So what can you do with heart shaped wine bottles from the 1950s….tada….I had fun doing this one. Hell anything to keep the sadness and anger at bay. Yesterday after the Dr visit I went to the goodwill and found a unique piece of art that I have already listed for sale. It is a mid-century modern piece
and then I found this girl. I am not a doll fan but I fell in love with her and she is now on the bed in my girl cave. I have called her Little Wu after my dancing niece. She used to do Irish dancing when she was younger.
Last night we went to a Hawaiian restaurant for dinner last night. We have noticed it for years in downtown San Carlos. Not in a hurry to go back, that is for sure.

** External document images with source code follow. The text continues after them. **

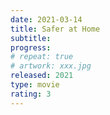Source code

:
 ```yaml
---
date: 2021-03-14
title: Safer at Home
subtitle:
progress:
# repeat: true
# artwork: xxx.jpg
released: 2021
type: movie
rating: 3
---
```

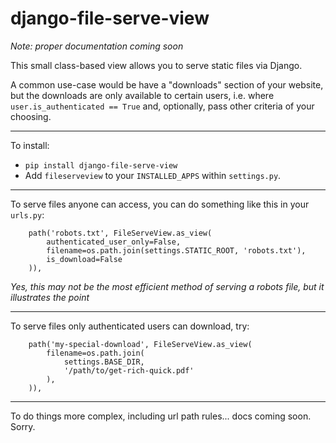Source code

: django-file-serve-view
====

*Note: proper documentation coming soon*

This small class-based view allows you to serve static files via Django.

A common use-case would be have a "downloads" section of your website, but the downloads are only available to certain users, i.e. where `user.is_authenticated == True` and, optionally, pass other criteria of your choosing.

---

To install:
 - `pip install django-file-serve-view`
 - Add `fileserveview` to your `INSTALLED_APPS` within `settings.py`.

---

To serve files anyone can access, you can do something like this in your `urls.py`:
```
    path('robots.txt', FileServeView.as_view(
        authenticated_user_only=False,
        filename=os.path.join(settings.STATIC_ROOT, 'robots.txt'),
        is_download=False
    )),
```
*Yes, this may not be the most efficient method of serving a robots file, but it illustrates the point*

---

To serve files only authenticated users can download, try:
```
    path('my-special-download', FileServeView.as_view(
        filename=os.path.join(
            settings.BASE_DIR,
            '/path/to/get-rich-quick.pdf'
        ),
    )),
```

---

To do things more complex, including url path rules... docs coming soon. Sorry.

They seated us and promptly forgot us for another 25 minutes. I noticed that I was irrationally very pissy about it. That is what I mean about angered feelings. The food was ok possibly just mehh…. in my opinion. The Shaka chicken was delicious but the color is very off-putting along with the flies hovering in multitudes behind us. Yuck. This is my dinner before I started eating and after I was done. Look closely ok…LOL. I thought there was too much food on the plates
I have had a focused weekend putting things online and upcycling old shit. I even squeezed in my second to last math test. I only got a 78 but it takes my final grade so far from 97 to 95 so who cares…certainly not me.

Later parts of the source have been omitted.